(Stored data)
- - - -
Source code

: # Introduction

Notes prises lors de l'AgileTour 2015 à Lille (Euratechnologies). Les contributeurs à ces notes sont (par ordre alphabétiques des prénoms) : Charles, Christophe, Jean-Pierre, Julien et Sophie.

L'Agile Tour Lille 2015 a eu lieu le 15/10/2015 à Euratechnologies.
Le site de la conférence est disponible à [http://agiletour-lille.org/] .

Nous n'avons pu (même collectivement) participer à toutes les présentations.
- - - -
- [What the exercise asks] Each of the records should be written out precisely as given.

- [Written response]
Source code

: # Introduction

Notes prises lors de l'AgileTour 2015 à Lille (Euratechnologies). Les contributeurs à ces notes sont (par ordre alphabétiques des prénoms) : Charles, Christophe, Jean-Pierre, Julien et Sophie.

L'Agile Tour Lille 2015 a eu lieu le 15/10/2015 à Euratechnologies.
Le site de la conférence est disponible à [http://agiletour-lille.org/] .

Nous n'avons pu (même collectivement) participer à toutes les présentations.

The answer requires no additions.